Torafuku also showcased their brand new head bartender Chelsea Rose Schulte fresh off her people's choice win at the annual Made with Love cocktail competition last month. In particular, the Welcome to Bollywood (with rye infused chai spice, vermouth, and orange zest) was a winner coming off as a sweet, dessert-style take on the old fashioned.
As for the dishes, I found the Get in My Belly sushi handroll (with pork belly, mustard compressed kohlrabi, furikake, and crackling) fairly delectable in its meaty composition and crisp flavour. It was delightfully paired with a Tokyo Drift cocktail (with yuzu, gin, sake, and house cassis) was on point for its sweet and refreshing taste
The Miso Corny hickory flavour corn (with miso butter, togorashi, and popcorn) was fairly simple yet appealing and quite tasty as a minor appetizer. I was less ecstatic but still satisfied by the next trio of plates. The Peaches and Cream (heirloom tomatoes, star anise infused peaches, crisp cucumbers, torched burrata cheese, and orange buttermilk emulsion) was a sweet, fruity, and flavourful mixture of ingredients.
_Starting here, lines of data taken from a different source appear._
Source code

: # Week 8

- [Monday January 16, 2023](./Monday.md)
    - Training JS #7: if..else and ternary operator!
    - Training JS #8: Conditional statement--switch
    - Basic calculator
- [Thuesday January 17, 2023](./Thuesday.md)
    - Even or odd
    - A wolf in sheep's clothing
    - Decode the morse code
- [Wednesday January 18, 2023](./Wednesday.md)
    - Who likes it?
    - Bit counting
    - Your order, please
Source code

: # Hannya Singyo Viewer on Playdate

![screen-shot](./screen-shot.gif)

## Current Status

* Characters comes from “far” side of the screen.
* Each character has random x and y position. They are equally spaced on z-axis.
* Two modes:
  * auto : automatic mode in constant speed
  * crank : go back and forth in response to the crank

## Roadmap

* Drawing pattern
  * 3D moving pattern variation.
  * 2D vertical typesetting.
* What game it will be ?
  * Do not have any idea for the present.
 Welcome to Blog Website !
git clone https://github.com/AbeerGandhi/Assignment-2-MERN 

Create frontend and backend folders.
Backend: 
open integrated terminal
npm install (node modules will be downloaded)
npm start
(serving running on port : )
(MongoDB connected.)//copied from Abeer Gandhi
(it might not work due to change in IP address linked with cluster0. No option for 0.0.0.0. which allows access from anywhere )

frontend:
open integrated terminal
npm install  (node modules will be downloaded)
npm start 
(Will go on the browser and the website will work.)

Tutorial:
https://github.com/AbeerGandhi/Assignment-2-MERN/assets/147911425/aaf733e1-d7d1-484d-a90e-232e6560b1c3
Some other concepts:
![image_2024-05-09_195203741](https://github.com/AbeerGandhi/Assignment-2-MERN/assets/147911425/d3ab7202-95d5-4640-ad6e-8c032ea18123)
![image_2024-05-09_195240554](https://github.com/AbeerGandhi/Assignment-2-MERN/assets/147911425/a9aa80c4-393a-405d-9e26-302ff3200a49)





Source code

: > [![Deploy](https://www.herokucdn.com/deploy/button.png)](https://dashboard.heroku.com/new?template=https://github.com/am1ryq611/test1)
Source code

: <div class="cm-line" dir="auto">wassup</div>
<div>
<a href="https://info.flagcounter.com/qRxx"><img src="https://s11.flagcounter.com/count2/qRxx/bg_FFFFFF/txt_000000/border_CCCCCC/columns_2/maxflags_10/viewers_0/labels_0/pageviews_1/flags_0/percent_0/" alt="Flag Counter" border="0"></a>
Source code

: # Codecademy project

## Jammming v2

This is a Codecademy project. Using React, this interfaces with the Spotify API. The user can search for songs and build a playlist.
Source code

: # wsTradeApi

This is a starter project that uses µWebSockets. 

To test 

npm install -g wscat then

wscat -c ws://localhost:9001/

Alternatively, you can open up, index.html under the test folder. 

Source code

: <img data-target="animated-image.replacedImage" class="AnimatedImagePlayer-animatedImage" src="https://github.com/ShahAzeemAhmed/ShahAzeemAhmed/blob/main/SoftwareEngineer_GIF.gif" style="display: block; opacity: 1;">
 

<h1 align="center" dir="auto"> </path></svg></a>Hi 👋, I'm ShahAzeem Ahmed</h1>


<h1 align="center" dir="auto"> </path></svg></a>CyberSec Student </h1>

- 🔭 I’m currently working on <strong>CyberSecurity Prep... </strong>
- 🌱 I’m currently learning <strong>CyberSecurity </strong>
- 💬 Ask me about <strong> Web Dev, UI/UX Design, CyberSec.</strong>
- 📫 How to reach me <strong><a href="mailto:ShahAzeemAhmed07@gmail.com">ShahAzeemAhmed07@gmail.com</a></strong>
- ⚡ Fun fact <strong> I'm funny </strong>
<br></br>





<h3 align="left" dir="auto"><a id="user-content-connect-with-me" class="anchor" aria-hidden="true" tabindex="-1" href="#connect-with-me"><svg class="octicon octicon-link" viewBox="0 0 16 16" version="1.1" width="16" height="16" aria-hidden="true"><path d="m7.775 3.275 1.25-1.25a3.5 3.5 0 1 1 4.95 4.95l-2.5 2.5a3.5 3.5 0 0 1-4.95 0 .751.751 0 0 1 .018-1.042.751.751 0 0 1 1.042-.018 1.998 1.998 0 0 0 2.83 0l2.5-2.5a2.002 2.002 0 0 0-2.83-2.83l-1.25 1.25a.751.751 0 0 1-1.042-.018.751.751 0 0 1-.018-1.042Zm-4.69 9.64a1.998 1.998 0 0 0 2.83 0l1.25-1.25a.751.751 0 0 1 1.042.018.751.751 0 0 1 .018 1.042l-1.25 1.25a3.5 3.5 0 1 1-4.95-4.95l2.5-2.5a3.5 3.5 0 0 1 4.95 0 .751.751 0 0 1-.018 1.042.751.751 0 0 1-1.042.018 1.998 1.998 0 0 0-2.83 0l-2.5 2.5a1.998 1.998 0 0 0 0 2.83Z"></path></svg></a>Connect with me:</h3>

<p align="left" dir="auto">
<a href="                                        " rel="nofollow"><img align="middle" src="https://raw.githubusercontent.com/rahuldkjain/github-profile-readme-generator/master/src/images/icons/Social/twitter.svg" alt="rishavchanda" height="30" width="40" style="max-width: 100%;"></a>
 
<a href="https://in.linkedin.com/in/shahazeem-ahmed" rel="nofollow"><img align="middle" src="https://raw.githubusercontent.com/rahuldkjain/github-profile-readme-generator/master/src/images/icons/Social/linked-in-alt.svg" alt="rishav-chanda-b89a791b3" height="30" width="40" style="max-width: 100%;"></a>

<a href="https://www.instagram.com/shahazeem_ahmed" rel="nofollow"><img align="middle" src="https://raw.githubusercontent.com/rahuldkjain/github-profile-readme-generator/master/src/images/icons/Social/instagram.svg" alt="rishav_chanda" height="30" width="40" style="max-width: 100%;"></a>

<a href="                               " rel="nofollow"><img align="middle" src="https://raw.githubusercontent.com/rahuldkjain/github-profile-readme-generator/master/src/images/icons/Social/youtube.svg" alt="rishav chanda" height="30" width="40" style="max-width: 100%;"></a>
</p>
The Rabbit Food wild kale salad (with gem tomatoes, Jinhua ham, shaved parmesan cheese, crispy quinoa, lemon essence, and anchovy ranch dressing) was a nice palate cleanser and source of veggies. I was not quite feeling the Quack Attack duck spring rolls (with enoki mushrooms, scallions, carrots, crispy capers, chili oil, and plum sauce) purely for the strong combination of flavours.
The Hokey Pokey tuna and octopus poke handroll (with cucumber, onions, and house made spicy sauce) was easily a highlight for its delicious mix seafood and spice. I could have eaten a handful of these tuna rolls in quick succession.
I quite enjoyed the decadent Give a Dog a Bone roasted bone marrow (with beef luc lac, pickled greens, market veggies, and crispy potato noodles) for its juicy, meaty, and fatty mix. It was altogether pleasing and well-prepared paired with a Spice Girls cocktail (with Añejo rum, plum, lime, and 5-spice syrup).
The Uni Corn house made fettuccine (with green uni, Okanagan corn, sorrel, Sungold tomatoes, and velouté) was particularly substantial, filling, and tasty. I greatly enjoyed the diverse mixture of ingredients coming together in the saucy pasta noodle dish.
The Calamari 2.0 crispy squid (with corn, foraged mushrooms, wax beans, local plums, nero aioli, and "angry tiger" sauce) was very appetizing and full of complementary flavours.
Torafuku continues to experiment and play with ingredients, flavours, and culinary styles. Its pan-Asian cuisine and fusion elements often take the best, most playful elements of different dishes and remixes them in new, interesting, and mostly delicious new ways.